_GOAL OF THE EXERCISE_
Go through the listing below and work out how many lines hold "understand"; reply with the figure alone.

_RECORDS PROVIDED_

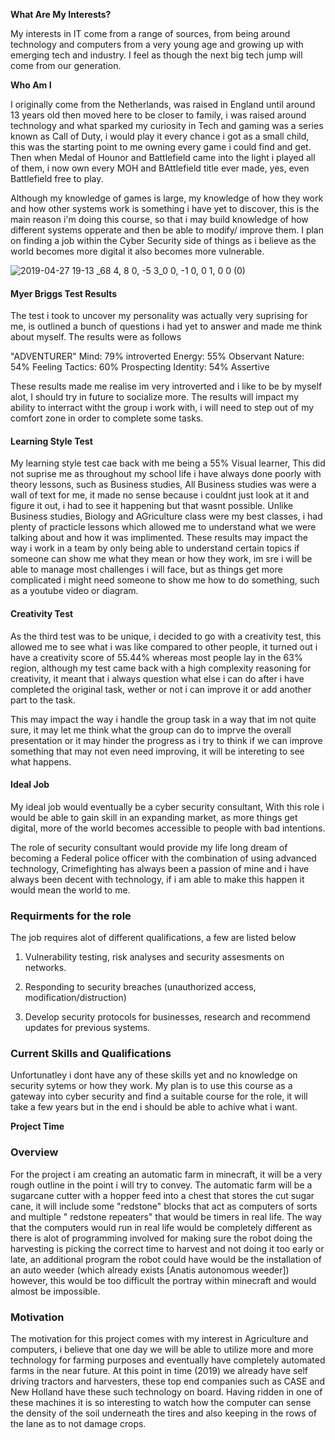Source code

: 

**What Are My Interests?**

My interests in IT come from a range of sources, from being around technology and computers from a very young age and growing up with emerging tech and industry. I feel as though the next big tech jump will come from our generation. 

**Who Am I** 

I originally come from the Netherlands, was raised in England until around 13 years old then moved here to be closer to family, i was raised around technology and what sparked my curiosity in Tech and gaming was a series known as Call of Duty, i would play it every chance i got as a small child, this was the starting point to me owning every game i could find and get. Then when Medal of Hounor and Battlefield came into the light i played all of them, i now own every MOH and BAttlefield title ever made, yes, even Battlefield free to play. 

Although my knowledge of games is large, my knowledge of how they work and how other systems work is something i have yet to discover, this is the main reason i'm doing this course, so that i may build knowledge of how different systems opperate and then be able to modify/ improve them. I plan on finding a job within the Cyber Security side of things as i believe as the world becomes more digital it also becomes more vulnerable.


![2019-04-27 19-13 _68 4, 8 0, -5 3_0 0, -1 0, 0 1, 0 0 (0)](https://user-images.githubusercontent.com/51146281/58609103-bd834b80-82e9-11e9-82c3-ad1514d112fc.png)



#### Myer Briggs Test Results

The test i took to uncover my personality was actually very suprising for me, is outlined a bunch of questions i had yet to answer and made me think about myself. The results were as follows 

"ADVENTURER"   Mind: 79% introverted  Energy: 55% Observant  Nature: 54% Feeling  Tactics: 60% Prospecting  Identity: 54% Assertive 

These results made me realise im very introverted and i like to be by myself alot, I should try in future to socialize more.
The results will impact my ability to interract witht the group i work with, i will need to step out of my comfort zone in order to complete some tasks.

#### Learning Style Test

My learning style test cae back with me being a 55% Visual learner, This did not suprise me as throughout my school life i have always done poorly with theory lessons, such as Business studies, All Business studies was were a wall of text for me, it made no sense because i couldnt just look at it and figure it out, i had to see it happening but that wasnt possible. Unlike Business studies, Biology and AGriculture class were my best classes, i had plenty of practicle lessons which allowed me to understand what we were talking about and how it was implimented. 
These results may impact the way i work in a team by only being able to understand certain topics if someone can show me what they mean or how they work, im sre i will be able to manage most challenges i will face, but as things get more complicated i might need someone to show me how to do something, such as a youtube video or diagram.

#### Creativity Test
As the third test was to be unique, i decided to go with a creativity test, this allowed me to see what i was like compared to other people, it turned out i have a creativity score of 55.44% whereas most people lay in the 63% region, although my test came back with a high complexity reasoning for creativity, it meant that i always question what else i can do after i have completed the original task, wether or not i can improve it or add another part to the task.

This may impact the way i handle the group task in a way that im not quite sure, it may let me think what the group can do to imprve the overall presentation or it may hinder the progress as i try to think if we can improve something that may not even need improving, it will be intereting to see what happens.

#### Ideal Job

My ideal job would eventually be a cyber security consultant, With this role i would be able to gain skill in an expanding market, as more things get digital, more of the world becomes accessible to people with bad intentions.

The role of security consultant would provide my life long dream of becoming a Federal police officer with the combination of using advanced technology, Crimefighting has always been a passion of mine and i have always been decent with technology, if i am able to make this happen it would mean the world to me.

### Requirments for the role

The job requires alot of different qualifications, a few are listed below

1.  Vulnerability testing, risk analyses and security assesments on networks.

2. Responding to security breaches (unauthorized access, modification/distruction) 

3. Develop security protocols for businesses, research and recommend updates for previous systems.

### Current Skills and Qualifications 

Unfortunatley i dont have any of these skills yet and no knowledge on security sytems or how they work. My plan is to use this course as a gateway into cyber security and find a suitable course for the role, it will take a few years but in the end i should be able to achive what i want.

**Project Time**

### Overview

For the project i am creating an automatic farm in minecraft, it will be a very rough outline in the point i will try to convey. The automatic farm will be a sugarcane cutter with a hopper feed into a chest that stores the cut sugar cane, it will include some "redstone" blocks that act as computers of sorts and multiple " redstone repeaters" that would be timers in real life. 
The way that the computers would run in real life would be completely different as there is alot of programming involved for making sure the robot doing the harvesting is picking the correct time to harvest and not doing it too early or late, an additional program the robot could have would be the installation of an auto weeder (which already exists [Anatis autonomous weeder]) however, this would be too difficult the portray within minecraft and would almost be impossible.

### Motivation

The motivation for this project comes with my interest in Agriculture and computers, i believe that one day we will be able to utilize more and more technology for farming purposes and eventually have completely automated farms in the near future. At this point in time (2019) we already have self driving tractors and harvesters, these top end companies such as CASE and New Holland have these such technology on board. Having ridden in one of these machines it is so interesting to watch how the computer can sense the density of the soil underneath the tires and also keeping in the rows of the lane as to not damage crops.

_RESULT BELOW_
2